题目描述

Given the array nums consisting of n positive integers. You computed the sum of all non-empty continous subarrays from the array and then sort them in non-decreasing order, creating a new array of n * (n + 1) / 2 numbers.
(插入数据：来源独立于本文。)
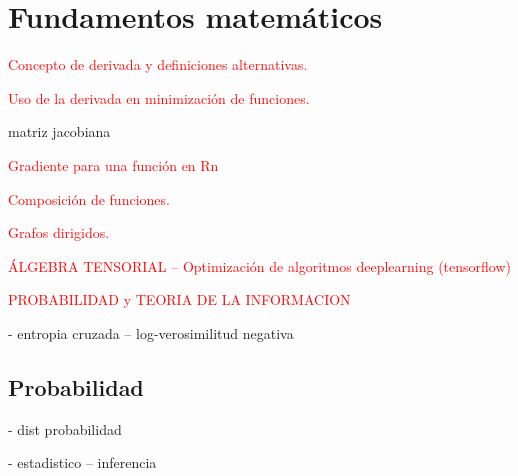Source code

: \chapter{Fundamentos matemáticos}

\textcolor{red}{Concepto de derivada y definiciones alternativas.}

\textcolor{red}{Uso de la derivada en minimización de funciones.}

matriz jacobiana

\textcolor{red}{Gradiente para una función en Rn}

\textcolor{red}{Composición de funciones.}

\textcolor{red}{Grafos dirigidos.}

\textcolor{red}{ÁLGEBRA TENSORIAL -- Optimización de algoritmos deeplearning (tensorflow)}

\textcolor{red}{PROBABILIDAD y TEORIA DE LA INFORMACION}
		
		- entropia cruzada -- log-verosimilitud negativa

\section{Probabilidad} \label{prob}

 - dist probabilidad
 
 - estadistico -- inferencia
 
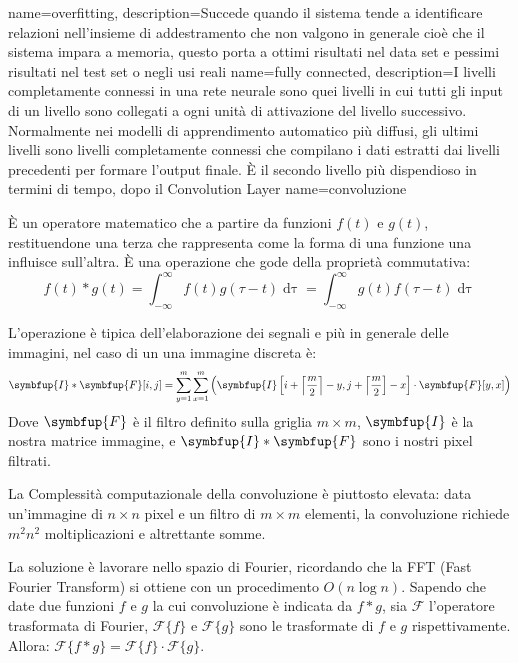 {
    name=overfitting,
    description={Succede quando il sistema tende a identificare relazioni nell’insieme di addestramento che non valgono in generale cioè che il sistema impara a memoria, questo porta a ottimi risultati nel data set e pessimi risultati nel test set o negli usi reali}
}
{
    name={fully connected},
    description={I livelli completamente connessi in una rete neurale sono quei livelli in cui tutti gli input di
            un livello sono collegati a ogni unità di attivazione del livello successivo. Normalmente nei modelli di
            apprendimento automatico più diffusi, gli ultimi livelli sono livelli completamente connessi
            che compilano i dati estratti dai livelli precedenti per formare l’output finale. È il secondo
            livello più dispendioso in termini di tempo, dopo il \gls{Convolution Layer}}
}
{
    name=convoluzione}{
    È un operatore matematico che a partire da funzioni \(f(t)\) e \(g(t)\), restituendone una terza che rappresenta come la forma di una funzione una influisce sull’altra. È una operazione che gode della proprietà commutativa:
    \[ f ( t ) * g ( t ) = \int _ { - \infty } ^ { \infty } f ( t ) g ( \tau - t ) \mathop{\mathrm{d} \tau}  = \int _ { - \infty } ^ { \infty } g ( t ) f ( \tau - t ) \mathop{\mathrm{d} \tau}\]

    L'operazione è tipica dell'elaborazione dei segnali e più in generale delle immagini,  nel caso di un una immagine discreta è:\[ \symbfup { I } * \symbfup{F} [ i , j ] = \sum _ { y = 1 } ^ { m } \sum _ { x = 1 } ^ { m } \left( \symbfup { I } \left[ i + \left\lceil \frac { m } { 2 } \right\rceil - y , j + \left\lceil \frac { m } { 2 } \right] - x \right] \cdot \symbfup { F } [ y , x ] \right) \]
    Dove \(\symbfup{F}\) è il filtro definito sulla griglia \(m \times m\), \(\symbfup{I}\) è la nostra matrice immagine, e \(\symbfup { I } * \symbfup{F}\) sono i nostri pixel filtrati.

    La Complessità
    computazionale  della convoluzione è
    piuttosto elevata: data
    un’immagine di \(n\times n\)
    pixel e un filtro di
    \(m\times m\)
    elementi, la
    convoluzione
    richiede \(m^2 n^2\)
    moltiplicazioni e
    altrettante somme.

    La soluzione è lavorare nello spazio di Fourier, ricordando che la FFT (Fast Fourier Transform) si ottiene con un procedimento \(O(n \log n)\). Sapendo che date due funzioni  \( f \) e \( g \) la cui convoluzione è indicata da \( f * g \), sia \( \mathcal { F } \) l'operatore trasformata di Fourier,  \( \mathcal { F } \{ f \} \) e \( \mathcal { F } \{ g \} \) sono le trasformate di \( f \) e \( g \) rispettivamente. Allora:
    \( \mathcal { F } \{ f * g \} = \mathcal { F } \{ f \} \cdot \mathcal { F } \{ g \} \).}


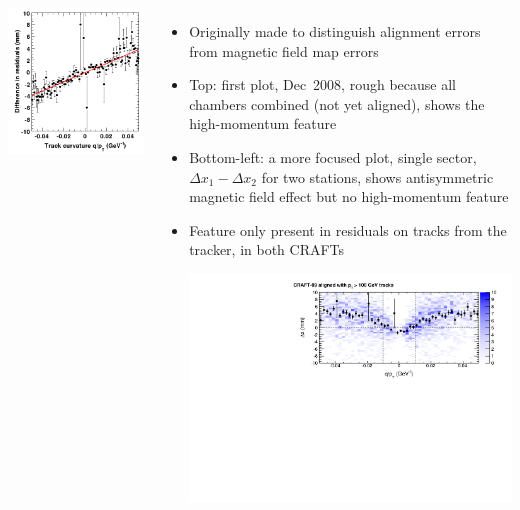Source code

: \documentclass[compress]{beamer}
\begin{document}
\begin{frame}
\begin{columns}
\includegraphics[width=\linewidth]{old_Deltax1-Deltax2_vs_qoverpT.png}
\begin{itemize}
\item Originally made to distinguish alignment errors from magnetic field map errors
\item Top: first plot, Dec~2008, rough because all chambers combined
  (not yet aligned), shows the high-momentum feature
\item Bottom-left: a more focused plot, single sector, $\Delta x_1 - \Delta
  x_2$ for two stations, shows antisymmetric magnetic field effect but
  no high-momentum feature
\item Feature only present in residuals on tracks from
  the tracker, in both CRAFTs

\vspace{0.1 cm}
\includegraphics[width=\linewidth]{residuals_real.pdf}
\end{itemize}
\end{columns}
\end{frame}
\end{document}
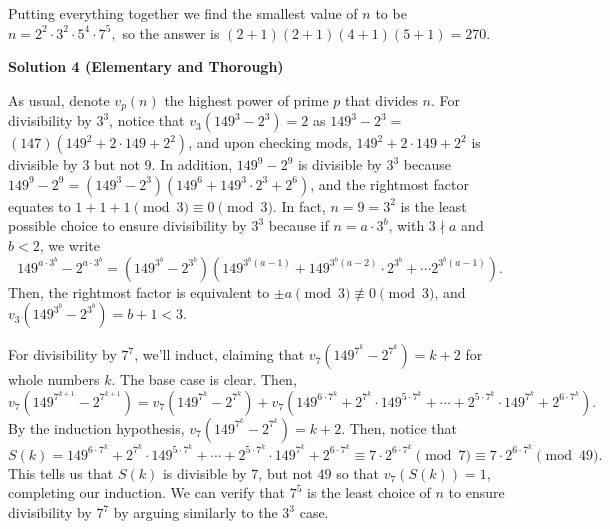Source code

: \begin{enumerate}
 Putting everything together we find the smallest value of $n$ to be $n = 2^2 \cdot 3^2 \cdot 5^4 \cdot 7^5,$ so the answer is $(2+1)(2+1)(4+1)(5+1) = \boxed{270}.$




\textbf{Solution 4 (Elementary and Thorough)}

As usual, denote $v_p(n)$ the highest power of prime $p$ that divides $n$. For divisibility by $3^3$, notice that $v_3(149^3 - 2^3) = 2$ as $149^3 - 2^3 =$ $(147)(149^2 + 2\cdot149 + 2^2)$, and upon checking mods, $149^2 + 2\cdot149 + 2^2$ is divisible by $3$ but not $9$. In addition, $149^9 - 2^9$ is divisible by $3^3$ because $149^9 - 2^9 = (149^3 - 2^3)(149^6 + 149^3\cdot2^3 + 2^6)$, and the rightmost factor equates to $1 + 1 + 1 \pmod{3} \equiv 0 \pmod{3}$. In fact, $n = 9 = 3^2$ is the least possible choice to ensure divisibility by $3^3$ because if $n = a \cdot 3^b$, with $3 \nmid a$ and $b < 2$, we write 
 \[149^{a \cdot 3^b} - 2^{a \cdot 3^b} =  (149^{3^b} - 2^{3^b})(149^{3^b(a - 1)} + 149^{3^b(a - 2)}\cdot2^{3^b}+\cdots2^{3^b(a - 1)}).\] Then, the rightmost factor is equivalent to $\pm a \pmod{3} \not\equiv 0 \pmod{3}$, and $v_3(149^{3^b} - 2^{3^b}) = b + 1 < 3$.

 For divisibility by $7^7$, we'll induct, claiming that $v_7(149^{7^k} - 2^{7^k}) = k + 2$ for whole numbers $k$. The base case is clear. Then, 
 \[v_7(149^{7^{k+1}} - 2^{7^{k+1}}) = v_7(149^{7^k} - 2^{7^k}) + v_7(149^{6\cdot7^k} + 2^{7^k}\cdot149^{5\cdot7^k} + \cdots + 2^{5\cdot7^k}\cdot149^{7^k} + 2^{6\cdot7^k}).\] By the induction hypothesis, $v_7(149^{7^k} - 2^{7^k}) = k + 2$. Then, notice that 
 \[S(k) = 149^{6\cdot7^k} + 2^{7^k}\cdot149^{5\cdot7^k} + \cdots + 2^{5\cdot7^k}\cdot149^{7^k} + 2^{6\cdot7^k} \equiv 7 \cdot 2^{6\cdot7^k}\pmod{7} \equiv 7 \cdot 2^{6\cdot7^k}\pmod{49}.\] This tells us that $S(k)$ is divisible by $7$, but not $49$ so that $v_7\left(S(k)\right) = 1$, completing our induction. We can verify that $7^5$ is the least choice of $n$ to ensure divisibility by $7^7$ by arguing similarly to the $3^3$ case. 


\end{enumerate}
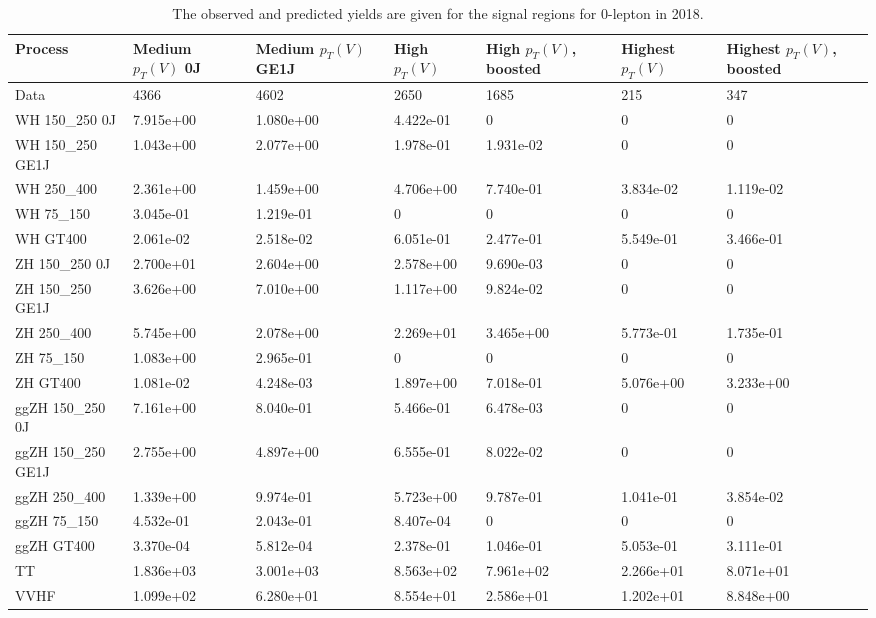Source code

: \begin{table}
\centering
\caption[2018 0-lepton signal selection yields]{
                  The observed and predicted yields are given for the
                  signal regions for 0-lepton in 2018.
                  }
{\footnotesize
\begin{tabularx}{\textwidth}{|X|X|X|X|X|X|X|}
\hline
Process & Medium $p_{T}(V)$ 0J & Medium $p_{T}(V)$ GE1J & High $p_{T}(V)$ & High $p_{T}(V)$, boosted & Highest $p_{T}(V)$ & Highest $p_{T}(V)$, boosted \\
\hline
Data & 4366 & 4602 & 2650 & 1685 & 215 & 347 \\
\hline
WH 150\_250 0J & 7.915e+00 & 1.080e+00 & 4.422e-01 & 0 & 0 & 0 \\
WH 150\_250 GE1J & 1.043e+00 & 2.077e+00 & 1.978e-01 & 1.931e-02 & 0 & 0 \\
WH 250\_400 & 2.361e+00 & 1.459e+00 & 4.706e+00 & 7.740e-01 & 3.834e-02 & 1.119e-02 \\
WH 75\_150 & 3.045e-01 & 1.219e-01 & 0 & 0 & 0 & 0 \\
WH GT400 & 2.061e-02 & 2.518e-02 & 6.051e-01 & 2.477e-01 & 5.549e-01 & 3.466e-01 \\
ZH 150\_250 0J & 2.700e+01 & 2.604e+00 & 2.578e+00 & 9.690e-03 & 0 & 0 \\
ZH 150\_250 GE1J & 3.626e+00 & 7.010e+00 & 1.117e+00 & 9.824e-02 & 0 & 0 \\
ZH 250\_400 & 5.745e+00 & 2.078e+00 & 2.269e+01 & 3.465e+00 & 5.773e-01 & 1.735e-01 \\
ZH 75\_150 & 1.083e+00 & 2.965e-01 & 0 & 0 & 0 & 0 \\
ZH GT400 & 1.081e-02 & 4.248e-03 & 1.897e+00 & 7.018e-01 & 5.076e+00 & 3.233e+00 \\
ggZH 150\_250 0J & 7.161e+00 & 8.040e-01 & 5.466e-01 & 6.478e-03 & 0 & 0 \\
ggZH 150\_250 GE1J & 2.755e+00 & 4.897e+00 & 6.555e-01 & 8.022e-02 & 0 & 0 \\
ggZH 250\_400 & 1.339e+00 & 9.974e-01 & 5.723e+00 & 9.787e-01 & 1.041e-01 & 3.854e-02 \\
ggZH 75\_150 & 4.532e-01 & 2.043e-01 & 8.407e-04 & 0 & 0 & 0 \\
ggZH GT400 & 3.370e-04 & 5.812e-04 & 2.378e-01 & 1.046e-01 & 5.053e-01 & 3.111e-01 \\
\hline
TT & 1.836e+03 & 3.001e+03 & 8.563e+02 & 7.961e+02 & 2.266e+01 & 8.071e+01 \\
VVHF & 1.099e+02 & 6.280e+01 & 8.554e+01 & 2.586e+01 & 1.202e+01 & 8.848e+00 \\

\end{tabularx}}
\end{table}
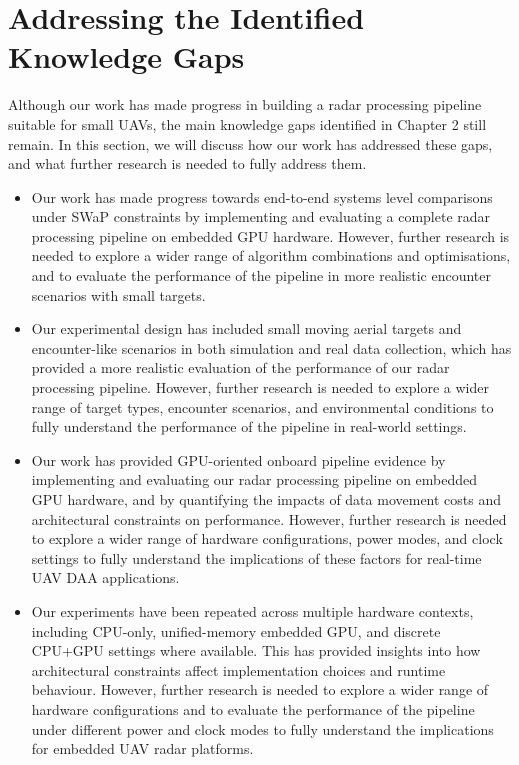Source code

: \section{Addressing the Identified Knowledge Gaps}
Although our work has made progress in building a radar processing pipeline suitable for small UAVs, the main knowledge gaps identified in Chapter 2 still remain. In this section, we will discuss how our work has addressed these gaps, and what further research is needed to fully address them.


\begin{itemize}
    \item Our work has made progress towards end-to-end systems level comparisons under SWaP constraints by implementing and evaluating a complete radar processing pipeline on embedded GPU hardware. However, further research is needed to explore a wider range of algorithm combinations and optimisations, and to evaluate the performance of the pipeline in more realistic encounter scenarios with small targets.
    \item Our experimental design has included small moving aerial targets and encounter-like scenarios in both simulation and real data collection, which has provided a more realistic evaluation of the performance of our radar processing pipeline. However, further research is needed to explore a wider range of target types, encounter scenarios, and environmental conditions to fully understand the performance of the pipeline in real-world settings.
    \item Our work has provided GPU-oriented onboard pipeline evidence by implementing and evaluating our radar processing pipeline on embedded GPU hardware, and by quantifying the impacts of data movement costs and architectural constraints on performance. However, further research is needed to explore a wider range of hardware configurations, power modes, and clock settings to fully understand the implications of these factors for real-time UAV DAA applications.
    \item Our experiments have been repeated across multiple hardware contexts, including CPU-only, unified-memory embedded GPU, and discrete CPU+GPU settings where available. This has provided insights into how architectural constraints affect implementation choices and runtime behaviour. However, further research is needed to explore a wider range of hardware configurations and to evaluate the performance of the pipeline under different power and clock modes to fully understand the implications for embedded UAV radar platforms.
\end{itemize}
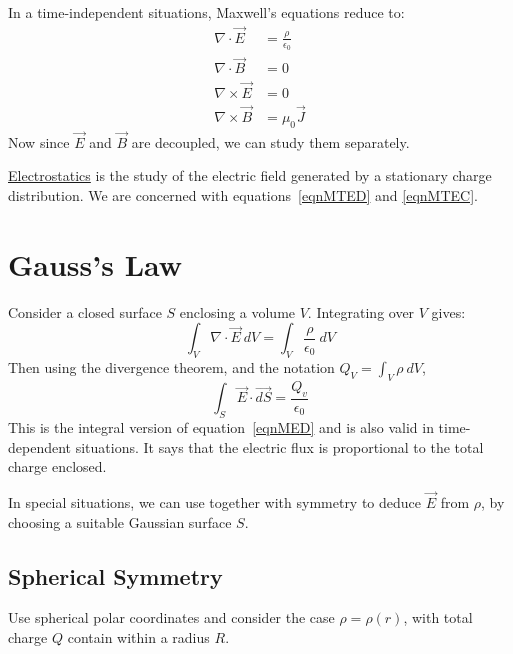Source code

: \documentclass[../Main.tex]{subfiles}
\begin{document}
In a time-independent situations, Maxwell's equations reduce to:
\begin{align}
    \nabla \cdot \vec{E} &= \frac{\rho}{\epsilon_0} \label{eqnMTED} \\
    \nabla \cdot \vec{B} &= 0 \label{eqnMTBD} \\
    \nabla \times \vec{E} &= 0 \label{eqnMTEC} \\
    \nabla \times \vec{B} &= \mu_0 \vec{J} \label{eqnMTBC}
\end{align}
Now since $\vec{E}$ and $\vec{B}$ are decoupled, we can study them separately.

\underline{Electrostatics} is the study of the electric field generated by a stationary charge distribution. We are concerned with equations~\ref{eqnMTED} and \ref{eqnMTEC}.
\section{Gauss's Law}
Consider a closed surface $S$ enclosing a volume $V$. Integrating  over $V$ gives:
\begin{equation*}
    \int_V \nabla \cdot \vec{E}~dV = \int_V\frac{\rho}{\epsilon_0}~dV
\end{equation*}
Then using the divergence theorem, and the notation $Q_V = \int_V \rho~dV$,
\begin{equation}
    \int_S \vec{E} \cdot \vec{dS} = \frac{Q_v}{\epsilon_0}
    \label{eqnGaussLaw}
\end{equation}
This is the integral version of equation~\ref{eqnMED} and is also valid in time-dependent situations. It says that the electric flux is proportional to the total charge enclosed.

In special situations, we can use  together with symmetry to deduce $\vec{E}$ from $\rho$, by choosing a suitable Gaussian surface $S$.
\subsection{Spherical Symmetry}
Use spherical polar coordinates and consider the case $\rho = \rho(r)$, with total charge $Q$ contain within a radius $R$.
\end{document}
Return the sum of the numbers from index left to index right (indexed from 1), inclusive, in the new array. Since the answer can be a huge number return it modulo 10^9 + 7.

样例

Example 1:

Input: nums = [1,2,3,4], n = 4, left = 1, right = 5
Output: 13 
Explanation: All subarray sums are 1, 3, 6, 10, 2, 5, 9, 3, 7, 4. After sorting them in non-decreasing order we have the new array [1, 2, 3, 3, 4, 5, 6, 7, 9, 10]. The sum of the numbers from index le = 1 to ri = 5 is 1 + 2 + 3 + 3 + 4 = 13. 

Example 2:

Input: nums = [1,2,3,4], n = 4, left = 3, right = 4
Output: 6
Explanation: The given array is the same as example 1. We have the new array [1, 2, 3, 3, 4, 5, 6, 7, 9, 10]. The sum of the numbers from index le = 3 to ri = 4 is 3 + 3 = 6.

Example 3:

Input: nums = [1,2,3,4], n = 4, left = 1, right = 10
Output: 50

Constraints:

• 1 <= nums.length <= 10^3
• nums.length == n
• 1 <= nums[i] <= 100
• 1 <= left <= right <= n * (n + 1) / 2

算法

(枚举 + 排序) $O(n^2 \log n)$

计算连续区间和第一时间想到前缀和，然后就是计算n * (n + 1) / 2个子数组的区间和的值，存入res数组。将res排序，计算下标从left - 1到right - 1的和即可，注意取模。

C++ 代码

class Solution {
public:
    int rangeSum(vector<int>& nums, int n, int left, int right) {
        std::ios_base::sync_with_stdio(false);
        cin.tie(NULL);
        cout.tie(NULL);

        vector<int> preSum(n + 1, 0);
        for (int i = 1; i <= n; ++i) preSum[i] = preSum[i - 1] + nums[i - 1];

        vector<int> res;
        for (int i = 1; i <= n; ++i) {
            for (int j = i; j <= n; ++j) {
                res.push_back(preSum[j] - preSum[i - 1]);
            }
        }

        sort(res.begin(), res.end());
        const int MODE = 1e9 + 7;

        int ans = 0;
        for (int i = left - 1; i < right; ++i) ans = (ans + res[i]) % MODE;

        return ans;
    }
};